What gives our government the right to police the world based on our views? Yesterday I was watching some television with a female friend of mine when the talk show Sally came on. The show happened to be about children and the Internet. In this ten to twelve-year-old chat room, this ten-year-old girl chatted with someone across the net for a little while. After the girl had talked to the person in the chat room for about a week, she gave the person her telephone number. Later in the week, the little girl found out the person on the other end of the computer was an older man.

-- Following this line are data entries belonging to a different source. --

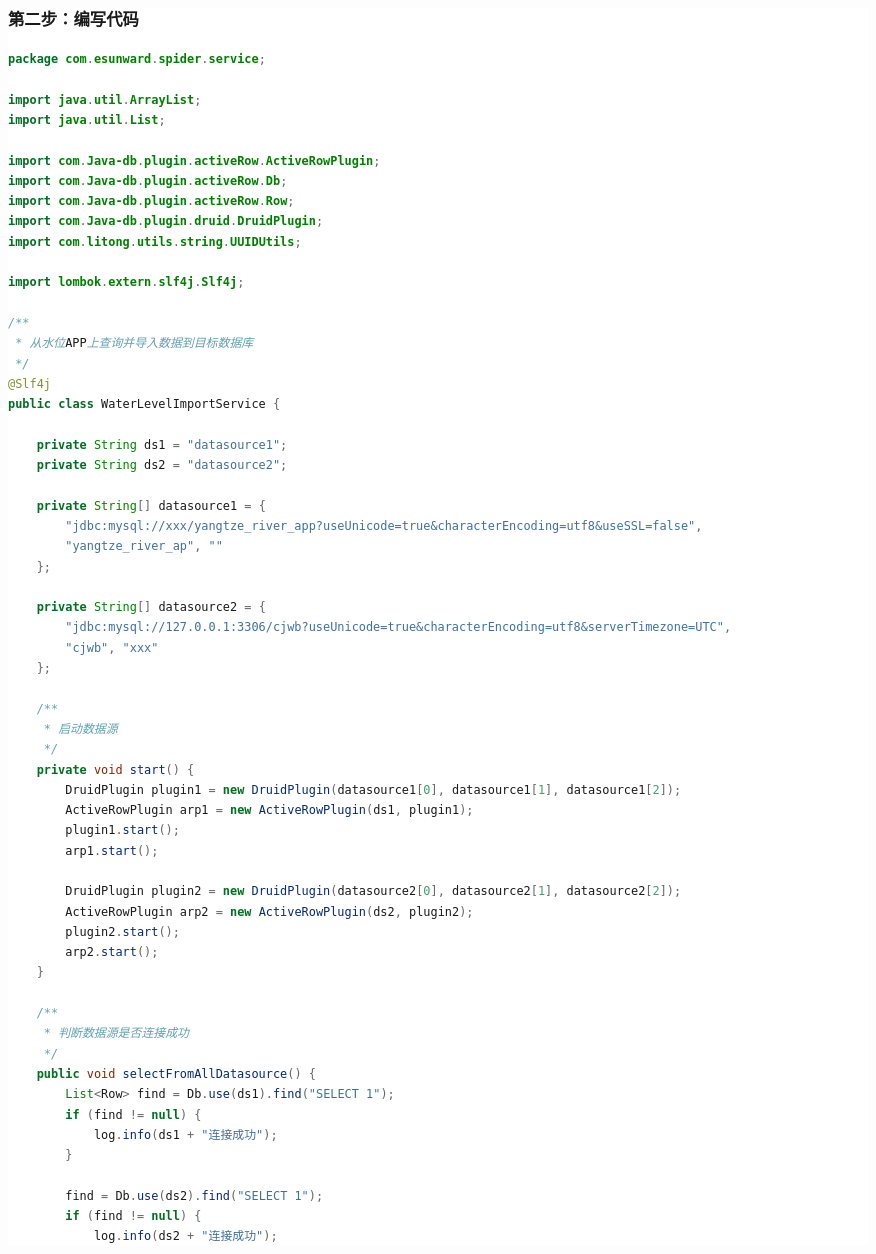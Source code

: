 
### 第二步：编写代码

```java
package com.esunward.spider.service;

import java.util.ArrayList;
import java.util.List;

import com.Java-db.plugin.activeRow.ActiveRowPlugin;
import com.Java-db.plugin.activeRow.Db;
import com.Java-db.plugin.activeRow.Row;
import com.Java-db.plugin.druid.DruidPlugin;
import com.litong.utils.string.UUIDUtils;

import lombok.extern.slf4j.Slf4j;

/**
 * 从水位APP上查询并导入数据到目标数据库
 */
@Slf4j
public class WaterLevelImportService {

    private String ds1 = "datasource1";
    private String ds2 = "datasource2";

    private String[] datasource1 = {
        "jdbc:mysql://xxx/yangtze_river_app?useUnicode=true&characterEncoding=utf8&useSSL=false",
        "yangtze_river_ap", ""
    };

    private String[] datasource2 = {
        "jdbc:mysql://127.0.0.1:3306/cjwb?useUnicode=true&characterEncoding=utf8&serverTimezone=UTC",
        "cjwb", "xxx"
    };

    /**
     * 启动数据源
     */
    private void start() {
        DruidPlugin plugin1 = new DruidPlugin(datasource1[0], datasource1[1], datasource1[2]);
        ActiveRowPlugin arp1 = new ActiveRowPlugin(ds1, plugin1);
        plugin1.start();
        arp1.start();

        DruidPlugin plugin2 = new DruidPlugin(datasource2[0], datasource2[1], datasource2[2]);
        ActiveRowPlugin arp2 = new ActiveRowPlugin(ds2, plugin2);
        plugin2.start();
        arp2.start();
    }

    /**
     * 判断数据源是否连接成功
     */
    public void selectFromAllDatasource() {
        List<Row> find = Db.use(ds1).find("SELECT 1");
        if (find != null) {
            log.info(ds1 + "连接成功");
        }

        find = Db.use(ds2).find("SELECT 1");
        if (find != null) {
            log.info(ds2 + "连接成功");
```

This child molester was caught having sexual activity with his eight-year-old neighbor in the state of Alabama. On another chat room, the mother of the ten-year-old went to scout out another chat room and found a petafile online admitting to being a pervert to the young children. On this same episode, an undercover cop posed as a fourteen-year-old female. The cops bait was immediately taken by a sixteen-year-old male. Within a few minutes the male had already offered alcohol to who he thought was a fourteen year old female. The next thing the male brought up in the conversation was sexual offers.
So within twenty minutes this police officer has already been offered sex and alcohol. This officer, Detective Mike Harris, recently went to the middle school where he resides in Jefferson County Colorado. He was speaking to the kids about all the dangers on the net, and ran across some crazy statistics. Out of 185 students, 145 of them have the Internet in their household. Thirty-five of these children had access to the web in their room (Sally 2000). This makes it even more difficult for the parents to regulate these childrens Internet privileges. Uncle Sam has no business in adding more regulations to the net.
That bear has his hand too far in the honey jar already. The Internet can be one of the most valuable information tools there is in the world today. This valuable tool can also carry very explicit material. If parents do not pay attention to what their children are downloading, this explicit content may weave its way across the web and into your house. How many parents would pay a monthly fee to just hand their child a chainsaw and turn them loose on an unsuspecting world? I do not know a single parent who would even think of letting this hypothetical situation proceed.
A chainsaw can also be viewed as a valuable tool if used to clear land or clear a road of fallen trees. If misused this can be a very dangerous piece of equipment. Keeping this in mind, picture the web as a very important tool. The Internet also has infinite knowledge paths waiting to be blazed by a curious user (Exon 435). The dark side of this tool can be more damaging on the inside of a young childs mind, than the chainsaw could possibly do. This paper was written to awaken those who would let our rights be infringed on because of their own negligence.
The computer skill level by some of the children of today far exceeds the level of their parents. This also causes parents to be shocked at what their children may be looking at when they are not in the room. If parents would take five minutes out of the day to look in the temp folder or the history in the navigator, they would know exactly what their children have been viewing. If you can regulate your son or daughters use of the net, then why violate other peoples rights? I would just like to keep the information superhighway open and without government restrictions so that I can put my car on cruise control and ride all day long.